Tuesday, April 8, 2008

Orestes Brownson on the oppression of "Free Labour"

Orestes Brownson was a late convert to Catholicism in the 19th century, and described by the Ven. John Henry Cardinal Newman as "The Greatest thinker the United States has ever produced."

From The Boston Quarterly Review; 3 (1840): 368-370

In regard to labor, two systems obtain: one that of slave labor, the other that of free labor. Of the two, the first is, in our judgment, except so far as the feelings are concerned, decidedly the least oppressive. If the slave has never been a free man, we think, as a general rule, his sufferings are less than those of the free laborer at wages. As to actual freedom, one has just about as much as the other. The laborer at wages has all the disadvantages of freedom and none of its blessings, while the slave, if denied the blessings, is freed from the disadvantages.
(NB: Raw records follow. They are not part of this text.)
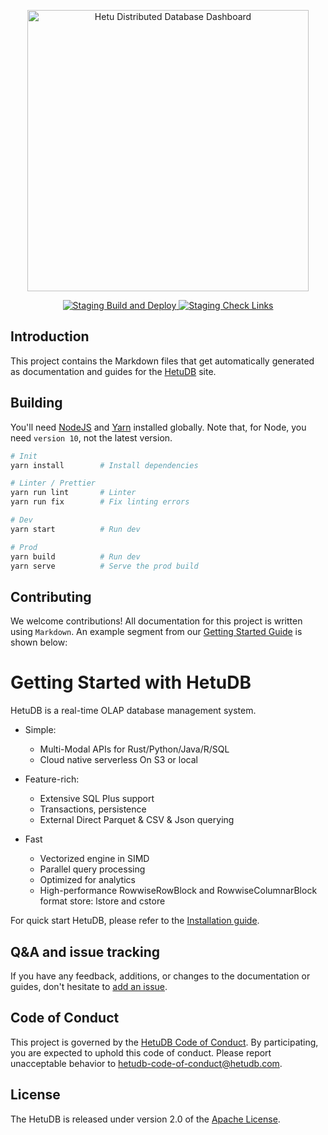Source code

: <p align="center">
  <a href="https://www.hetudb.com">
    <img alt="Hetu Distributed Database Dashboard" title="Hetu Distributed Database Website" src="https://i.imgur.com/ZcoBGnU.png" width="450">
  </a>
</p>

<p align="center">
  <a href="https://github.com/hetudb/hetudb.github.io/actions?query=workflow%3A%22Staging+Build+and+Deploy%22">
  <img src="https://github.com/hetudb/hetudb.github.io/workflows/Staging%20Build%20and%20Deploy/badge.svg?event=push" alt="Staging Build and Deploy">
  </a>
  <a href="https://github.com/hetudb/hetudb.github.io/actions?query=workflow%3A%22Staging+Check+Links%22">
  <img src="https://github.com/hetudb/hetudb.github.io/workflows/Staging%20Check%20Links/badge.svg?event=schedule" alt="Staging Check Links">
  </a>
</p>

## Introduction

This project contains the Markdown files that get automatically generated as documentation and guides for the [HetuDB](https://hetudb.github.io/) site.

## Building

You'll need [NodeJS](https://nodejs.org/en/) and [Yarn](https://yarnpkg.com/en/) installed globally. Note that, for Node, you need `version 10`, not the latest version.

```bash
# Init
yarn install        # Install dependencies

# Linter / Prettier
yarn run lint       # Linter
yarn run fix        # Fix linting errors

# Dev
yarn start          # Run dev

# Prod
yarn build          # Run dev
yarn serve          # Serve the prod build
```

## Contributing

We welcome contributions!
All documentation for this project is written using `Markdown`.
An example segment from our [Getting Started Guide](https://hetudb.github.io/docs/developer-guides/getting-started/quicks/) is shown below:

# Getting Started with HetuDB

HetuDB is a real-time OLAP database management system.

- Simple:

  - Multi-Modal APIs for Rust/Python/Java/R/SQL
  - Cloud native serverless On S3 or local

- Feature-rich:

  - Extensive SQL Plus support
  - Transactions, persistence
  - External Direct Parquet & CSV & Json querying

- Fast
  - Vectorized engine in SIMD
  - Parallel query processing
  - Optimized for analytics
  - High-performance RowwiseRowBlock and RowwiseColumnarBlock format store: lstore and cstore

For quick start HetuDB, please refer to the [Installation guide](%currentPath%/installation/).

## Q&A and issue tracking

If you have any feedback, additions, or changes to the documentation or guides, don't hesitate to [add an issue](https://github.com/hetudb/hetudb.github.io/issues).

## Code of Conduct

This project is governed by the [HetuDB Code of Conduct](CODE_OF_CONDUCT.adoc). By participating, you are expected to uphold this code of conduct. Please report unacceptable behavior to hetudb-code-of-conduct@hetudb.com.

## License

The HetuDB is released under version 2.0 of the [Apache License](https://www.apache.org/licenses/LICENSE-2.0).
We are no advocates of slavery. We are as heartily opposed to it as any modern abolitionist can be. But we say frankly that, if there must always be a laboring population distinct from proprietors and employers, we regard the slave system as decidedly preferable to the system at wages.
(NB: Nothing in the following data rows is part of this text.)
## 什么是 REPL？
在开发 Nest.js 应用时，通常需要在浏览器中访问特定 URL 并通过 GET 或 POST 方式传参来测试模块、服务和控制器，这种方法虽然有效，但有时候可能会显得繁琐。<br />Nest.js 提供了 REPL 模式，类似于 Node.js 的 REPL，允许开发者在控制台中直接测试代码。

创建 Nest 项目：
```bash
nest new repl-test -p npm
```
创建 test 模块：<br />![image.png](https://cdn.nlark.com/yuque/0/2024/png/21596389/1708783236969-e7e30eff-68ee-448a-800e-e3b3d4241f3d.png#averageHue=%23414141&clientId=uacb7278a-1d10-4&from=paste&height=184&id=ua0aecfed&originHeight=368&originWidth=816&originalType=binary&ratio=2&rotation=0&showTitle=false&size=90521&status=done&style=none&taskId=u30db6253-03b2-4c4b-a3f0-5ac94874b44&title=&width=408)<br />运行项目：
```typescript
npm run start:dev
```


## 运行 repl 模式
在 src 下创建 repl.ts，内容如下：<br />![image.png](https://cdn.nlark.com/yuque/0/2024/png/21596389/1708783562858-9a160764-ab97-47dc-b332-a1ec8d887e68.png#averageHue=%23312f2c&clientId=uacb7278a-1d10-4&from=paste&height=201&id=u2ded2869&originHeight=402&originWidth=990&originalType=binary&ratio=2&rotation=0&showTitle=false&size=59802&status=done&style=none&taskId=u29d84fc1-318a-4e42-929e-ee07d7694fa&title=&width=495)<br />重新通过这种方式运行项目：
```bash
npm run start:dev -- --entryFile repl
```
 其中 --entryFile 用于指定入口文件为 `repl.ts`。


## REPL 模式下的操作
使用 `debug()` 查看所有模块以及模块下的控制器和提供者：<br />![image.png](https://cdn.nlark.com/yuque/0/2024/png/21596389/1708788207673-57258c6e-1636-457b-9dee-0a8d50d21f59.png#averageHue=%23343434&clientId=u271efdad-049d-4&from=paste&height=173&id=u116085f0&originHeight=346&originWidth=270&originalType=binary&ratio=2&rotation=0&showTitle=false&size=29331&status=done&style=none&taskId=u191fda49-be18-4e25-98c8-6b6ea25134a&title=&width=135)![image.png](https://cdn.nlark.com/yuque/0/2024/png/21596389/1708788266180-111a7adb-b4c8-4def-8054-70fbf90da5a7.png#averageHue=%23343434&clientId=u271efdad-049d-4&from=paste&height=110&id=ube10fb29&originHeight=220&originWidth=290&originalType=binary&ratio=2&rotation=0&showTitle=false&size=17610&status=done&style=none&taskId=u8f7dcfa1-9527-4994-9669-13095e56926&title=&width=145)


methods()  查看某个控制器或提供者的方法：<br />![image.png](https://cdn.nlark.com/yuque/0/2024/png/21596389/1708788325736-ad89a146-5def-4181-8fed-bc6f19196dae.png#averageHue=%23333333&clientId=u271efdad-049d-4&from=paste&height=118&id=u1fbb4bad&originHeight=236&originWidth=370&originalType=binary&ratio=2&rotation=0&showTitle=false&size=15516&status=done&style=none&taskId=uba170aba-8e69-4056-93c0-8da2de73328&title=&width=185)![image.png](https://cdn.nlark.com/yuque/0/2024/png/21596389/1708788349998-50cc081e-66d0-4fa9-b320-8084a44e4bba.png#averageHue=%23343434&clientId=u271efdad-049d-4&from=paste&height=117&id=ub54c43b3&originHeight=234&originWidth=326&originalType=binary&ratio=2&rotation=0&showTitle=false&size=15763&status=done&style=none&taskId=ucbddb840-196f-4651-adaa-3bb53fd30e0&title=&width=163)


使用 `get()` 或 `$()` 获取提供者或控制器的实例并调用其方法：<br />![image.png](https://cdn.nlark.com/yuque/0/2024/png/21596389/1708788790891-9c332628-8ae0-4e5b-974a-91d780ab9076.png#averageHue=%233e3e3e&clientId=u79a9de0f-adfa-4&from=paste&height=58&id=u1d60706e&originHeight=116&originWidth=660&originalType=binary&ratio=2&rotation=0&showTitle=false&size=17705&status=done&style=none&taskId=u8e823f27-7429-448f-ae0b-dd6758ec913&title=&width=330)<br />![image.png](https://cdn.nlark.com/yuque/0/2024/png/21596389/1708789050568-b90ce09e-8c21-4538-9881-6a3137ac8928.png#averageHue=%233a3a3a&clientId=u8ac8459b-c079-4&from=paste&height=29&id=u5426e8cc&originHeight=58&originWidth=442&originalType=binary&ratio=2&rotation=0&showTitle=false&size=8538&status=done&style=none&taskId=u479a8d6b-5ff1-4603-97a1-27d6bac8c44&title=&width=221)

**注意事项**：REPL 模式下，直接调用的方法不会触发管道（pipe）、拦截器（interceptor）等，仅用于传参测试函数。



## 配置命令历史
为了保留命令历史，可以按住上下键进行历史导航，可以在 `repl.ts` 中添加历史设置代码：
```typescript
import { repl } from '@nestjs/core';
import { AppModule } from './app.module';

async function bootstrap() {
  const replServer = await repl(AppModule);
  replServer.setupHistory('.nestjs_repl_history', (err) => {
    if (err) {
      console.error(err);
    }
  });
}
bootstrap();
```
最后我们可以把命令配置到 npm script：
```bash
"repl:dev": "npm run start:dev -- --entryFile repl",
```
It is no pleasant thing to go days without food; to lie idle for weeks, seeking work and finding none; to rise in the morning with a wife and children you love, and know not where to procure them a breakfast; and to see constantly before you no brighter prospect than the almshouse.

Yet these are no infrequent incidents in the lives of our laboring population. Even in seasons of general prosperity, when there was only the ordinary cry of "hard times," we have seen hundreds of people in a not very populous village, in a wealthy portion of our common country, suffering for the want of the necessaries of life, willing to work and yet finding no work to do. Many and many is the application of a poor man for work, merely for his food, we have seen rejected. These things are little thought of, for the applicants are poor; they fill no conspicuous place in society, and they have no biographers. But their wrongs are chronicled in heaven.

It is said there is no want in this country. There may be less in some other countries. But death by actual starvation in this country is, we apprehend, no uncommon occurrence. The sufferings of a quiet, unassuming but useful class of females in our cities, in general seamstresses, too proud to beg or to apply to the almshouse, are not easily told. They are industrious; they do all that they can find to do. But yet the little there is for them to do, and the miserable pittance they receive for it, is hardly sufficient to keep soul and body together.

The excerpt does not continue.